The second paper that I have been reading also co-authored by MacKenzie is weightier and more recent (Donald MacKenzie and Taylor Spears, “‘The Formula That Killed Wall Street’? The Gaussian Copula and the Material Cultures of Modelling”, June 2012). This paper discusses the well known (and by now notorious) Gaussian copula model for pricing CDOs.
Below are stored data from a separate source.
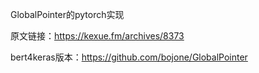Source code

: GlobalPointer的pytorch实现

原文链接：https://kexue.fm/archives/8373

bert4keras版本：https://github.com/bojone/GlobalPointer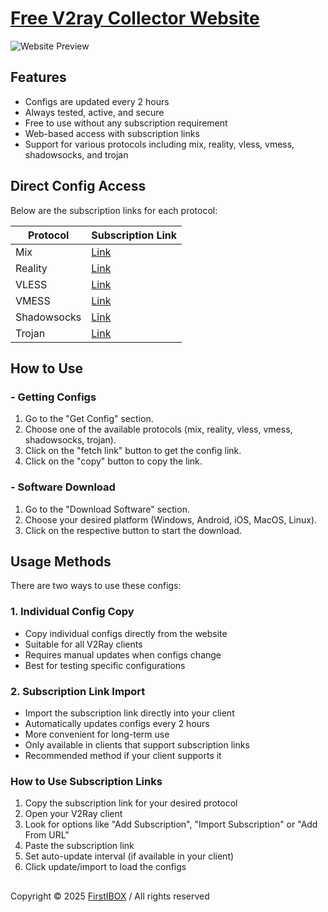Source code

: # [Free V2ray Collector Website](https://free-v2ray-collector.glitch.me/)

![Website Preview](https://v2ray-collector.gt.tc/assets/websiteImg.png)

## Features

- Configs are updated every 2 hours
- Always tested, active, and secure
- Free to use without any subscription requirement
- Web-based access with subscription links
- Support for various protocols including mix, reality, vless, vmess, shadowsocks, and trojan

## Direct Config Access

Below are the subscription links for each protocol:

| Protocol    | Subscription Link                                                                          |
| ----------- | ------------------------------------------------------------------------------------------ |
| Mix         | [Link](https://raw.githubusercontent.com/iboxz/free-v2ray-collector/main/main/mix)         |
| Reality     | [Link](https://raw.githubusercontent.com/iboxz/free-v2ray-collector/main/main/reality)     |
| VLESS       | [Link](https://raw.githubusercontent.com/iboxz/free-v2ray-collector/main/main/vless)       |
| VMESS       | [Link](https://raw.githubusercontent.com/iboxz/free-v2ray-collector/main/main/vmess)       |
| Shadowsocks | [Link](https://raw.githubusercontent.com/iboxz/free-v2ray-collector/main/main/shadowsocks) |
| Trojan      | [Link](https://raw.githubusercontent.com/iboxz/free-v2ray-collector/main/main/trojan)      |

## How to Use

### - Getting Configs

1. Go to the "Get Config" section.
2. Choose one of the available protocols (mix, reality, vless, vmess, shadowsocks, trojan).
3. Click on the "fetch link" button to get the config link.
4. Click on the "copy" button to copy the link.

### - Software Download

1. Go to the "Download Software" section.
2. Choose your desired platform (Windows, Android, iOS, MacOS, Linux).
3. Click on the respective button to start the download.

## Usage Methods

There are two ways to use these configs:

### 1. Individual Config Copy

- Copy individual configs directly from the website
- Suitable for all V2Ray clients
- Requires manual updates when configs change
- Best for testing specific configurations

### 2. Subscription Link Import

- Import the subscription link directly into your client
- Automatically updates configs every 2 hours
- More convenient for long-term use
- Only available in clients that support subscription links
- Recommended method if your client supports it

### How to Use Subscription Links

1. Copy the subscription link for your desired protocol
2. Open your V2Ray client
3. Look for options like "Add Subscription", "Import Subscription" or "Add From URL"
4. Paste the subscription link
5. Set auto-update interval (if available in your client)
6. Click update/import to load the configs


##

Copyright © 2025 [FirstIBOX](http://firstibox.com/) / All rights reserved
The crucial claim in this paper is that Gaussian copula models were and are crucial to intra- and inter-organizational co-ordination, while simultaneously being ‘othered’ by the modellers themselves. The word ‘other’ might be a simple word, but it has a complex meaning. What is being argued is that the modellers steeped in the culture of no-arbitrage modelling never ‘naturalized’ the Gaussian copula and did not even regard it as a proper model. The dissonance between actuarial models and no-arbitrage models is also brought out very well. I found myself thinking that the battle between CreditMetrics and CreditRisk+ more than a decade ago was also one between actuarial models and no-arbitrage models.
As an aside, the authors also bring up the issue of counterperformativity (models being invalidated by their widespread adoption): “models used for governance are undermined by being gamed; models used to hedge derivatives are undermined by the effects of that hedging on the market for the underlying asset” They also speculate on the possibility of ‘deliberate counterperformativity’: “the employment of a model that one knows overestimates the probability of ‘bad’ events, with a view to reducing the likelihood of those events.”